On The Table is an initiative started by The Chicago Community Trust. On a single day individual hosts invite a small group of people (6-12) to a conversation over food. Hosts have included civic leaders and community organizations, but anyone can register to host, and who is invited is entirely up to the host. Ideally those invited do not know each other well except for their connection to the host. There is no agenda or pre-determined outcome of the conversation except to catalog what was discussed and what actions were suggested to address the concerns of participants. The results of the conversations are summarized and reported back to the community in a formal report.

The Chicago Community Trust created and organized the first On the Table event in 2014 and since then more than 30 communities have held On the Table events. More than 250,000 people have participated.

History 
The Chicago Community Trust held a series of “Chicago Dinners” in the late 1990s and early 2000s in partnership with the Human Relations Commission, bringing together area residents from different races and ethnicities to talk about race relations. In 2014, the Trust organized the first ever On the Table to engage everyday residents in discussing ways to improve the community. More than 11,500 people participated and it has continued in Chicago every year since.

In the following year 25,000 participated, then 55,000 in 2016, and 100,000 in 2017 roughly doubling every year. In 2016, the Trust added a new component, the Acting Up awards – small financial awards to sponsor ideas discussed during On the Table conversations.

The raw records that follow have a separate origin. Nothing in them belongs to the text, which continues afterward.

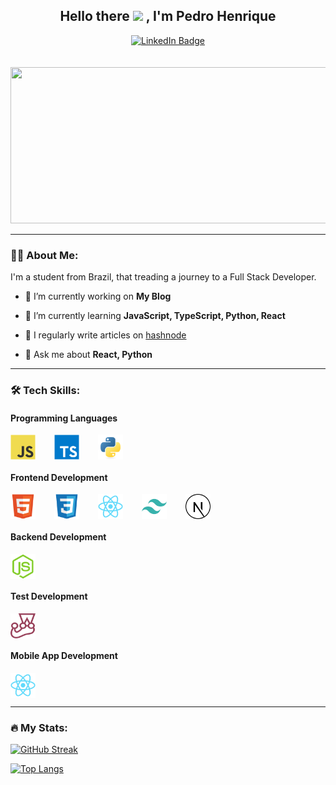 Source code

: <div id="header" align="center">
<h2>Hello there <img src="https://media.giphy.com/media/hvRJCLFzcasrR4ia7z/giphy.gif" width="26px"/> , I'm Pedro Henrique</h2>

<div id="badges">
  <a href="https://www.linkedin.com/in/pedrohenriquefrancelino/">
      <img src="https://img.shields.io/badge/LinkedIn-blue?style=for-the-badge&logo=linkedin&logoColor=white" alt="LinkedIn Badge"/>
  </a>
 
</div>
<img src="https://komarev.com/ghpvc/?username=peterhfss&style=flat-square&color=blue" alt=""/>
</div>
<br>
<div align="center">
  <img src="https://media.giphy.com/media/dWesBcTLavkZuG35MI/giphy.gif" width="600" height="250"/>
</div>

---

### 👨‍💻 About Me:

I'm a student from Brazil, that treading a journey to a Full Stack Developer.

- 🔭 I’m currently working on **My Blog**

- 🌱 I’m currently learning **JavaScript, TypeScript, Python, React**

- 📝 I regularly write articles on [hashnode](https://hashnode.com/@pedrohenriquefss)

- 💬 Ask me about **React, Python**

---

### 🛠️ Tech Skills:


#### Programming Languages

<div style='display:flex; gap:30px;'>
  <img src="./icons/javascript/javascript-original.svg" title="JavaScript" **alt="JavaScript" width="40" height="40"/>
  <img src="./icons/typescript/typescript-original.svg" title="TypeScript" **alt="TypeScript" width="40" height="40"/>
  <img src="./icons/python/python-original.svg" title="Python" **alt="Python" width="40" height="40"/>
</div>

#### Frontend Development

<div style='display:flex; gap:30px;'>
  <img src="./icons/html5/html5-original.svg" title="HTML5" **alt="HTML5" width="40" height="40"/>
  <img src="./icons/css3/css3-original.svg" title="CSS3" **alt="CSS3" width="40" height="40"/>
  <img src="./icons/react/react-original.svg" title="React" **alt="React" width="40" height="40"/>
  <img src="./icons/tailwindcss/tailwindcss-plain.svg" title="TailwindCSS" **alt="TailwindCSS" width="40" height="40"/>
   <img src="./icons/nextjs/nextjs-line.svg" title="Next.js" **alt="Next.js" width="40" height="40"/>
</div>

#### Backend Development

<div style='display:flex; gap:30px;'>
  <img src="./icons/nodejs/nodejs-original.svg" title="NodeJS" **alt="NodeJS" width="40" height="40"/>
</div>

#### Test Development

<div style='display:flex; gap:30px;'>
  <img src="./icons/jest/jest-plain.svg" title="Jest" **alt="Jest" width="40" height="40"/>
</div>

#### Mobile App Development

<div style='display:flex; gap:30px;'>
  <img src="./icons/react/react-original.svg" title="ReactNative" **alt="ReactNative" width="40" height="40"/>
</div>

<!--
Database

Devops

Backend as a Service(BaaS)

Framework

Testing

Software

Static Site Generators

Game Engines

Other
--->
---

### 🔥 My Stats:

[![GitHub Streak](https://github-readme-streak-stats.herokuapp.com?user=peterhfss&theme=react&hide_border=true&border_radius=10)](https://git.io/streak-stats)

[![Top Langs](https://github-readme-stats.vercel.app/api/top-langs/?username=peterhfss&layout=compact&theme=react&hide_border=true&border_radius=10)](https://github.com/anuraghazra/github-readme-stats)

Expansion and replication 
In 2017, The John S. and James L. Knight Foundation provided $2 million in new funding to expand the program to a dozen other cities. In 2019, The Chicago Community Trust and the Knight Foundation partnered to launch the National Learning Network, a virtual learning community for foundations, civic institutions, and nonprofit leaders who have implemented or have shown interest in replicating the On the Table model.